Поодаль в траве что-то ярко блестело, словно кто-то обронил здесь начищенный самовар. Слегка приподнявшись на руках и вытянув, сколько мог, шею, Вацлав увидел лежавшего в двух десятках шагов от него мертвеца в белом с красными эполетами колете и в сверкающей на солнце золоченой кирасе. Блестящая надраенной медью каска с красным волосяным гребнем валялась в стороне. Огинский сразу узнал форму французского карабинера. Положение начинало понемногу проясняться.
“Эге, – подумал Вацлав, – да тут французы! Видно, была стычка сразу же после того, как меня ранили. Оттого я и остался здесь лежать, а обмундирование, верно, ободрали мародеры. А ведь дело плохо. Что же теперь будет – плен?”
Ему вдруг показалось столь унизительным попасть в плен в одном белье, без оружия и босиком, что он застонал от предчувствия неминуемого позора.

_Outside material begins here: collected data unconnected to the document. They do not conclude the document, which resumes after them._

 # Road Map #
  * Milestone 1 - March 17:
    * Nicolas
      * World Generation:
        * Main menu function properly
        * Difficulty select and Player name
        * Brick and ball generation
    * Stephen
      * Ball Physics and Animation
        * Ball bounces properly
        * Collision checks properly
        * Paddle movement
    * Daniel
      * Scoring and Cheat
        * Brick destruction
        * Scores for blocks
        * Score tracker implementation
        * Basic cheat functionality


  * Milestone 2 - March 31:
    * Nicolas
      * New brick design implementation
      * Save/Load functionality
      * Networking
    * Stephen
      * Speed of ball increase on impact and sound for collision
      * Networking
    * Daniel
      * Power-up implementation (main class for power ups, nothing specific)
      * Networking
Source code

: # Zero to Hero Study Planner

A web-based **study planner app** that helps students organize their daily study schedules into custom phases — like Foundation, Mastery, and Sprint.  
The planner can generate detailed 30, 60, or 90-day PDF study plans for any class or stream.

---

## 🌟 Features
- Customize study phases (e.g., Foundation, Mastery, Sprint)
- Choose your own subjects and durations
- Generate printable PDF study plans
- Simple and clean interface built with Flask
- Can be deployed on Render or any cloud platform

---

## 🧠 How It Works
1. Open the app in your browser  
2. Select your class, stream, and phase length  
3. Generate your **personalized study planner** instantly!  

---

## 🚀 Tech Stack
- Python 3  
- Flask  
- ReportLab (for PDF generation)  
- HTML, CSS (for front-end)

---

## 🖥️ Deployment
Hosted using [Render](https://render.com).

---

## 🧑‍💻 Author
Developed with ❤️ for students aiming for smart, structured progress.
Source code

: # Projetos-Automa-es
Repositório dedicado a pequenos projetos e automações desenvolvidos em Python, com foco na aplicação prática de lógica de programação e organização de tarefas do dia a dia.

Мысль о том, что он раздетый, под конвоем будет доставлен обратно в усадьбу, где, помимо французов, его непременно увидит и княжна Мария, была столь мучительна, что Вацлав, превозмогая слабость, поднялся на ноги и сделал несколько неверных, заплетающихся шагов, еще не придумав, куда идти и что делать.
С высоты его роста видно было много лучше и больше, чем когда он сидел в траве. С полной, излишней даже ясностью Вацлав разглядел тела трех карабинеров и одного гусара, разбросанные в разных местах по лужайке. В траве поблескивало оброненное, оружие; над пятнами крови с жужжанием вились мухи. С огромной жалостью Вацлав узнал в убитом гусаре Званского. То, что убитый был именно Званский, подтверждало его мысль о том, что нападение французов произошло сразу же после дуэли.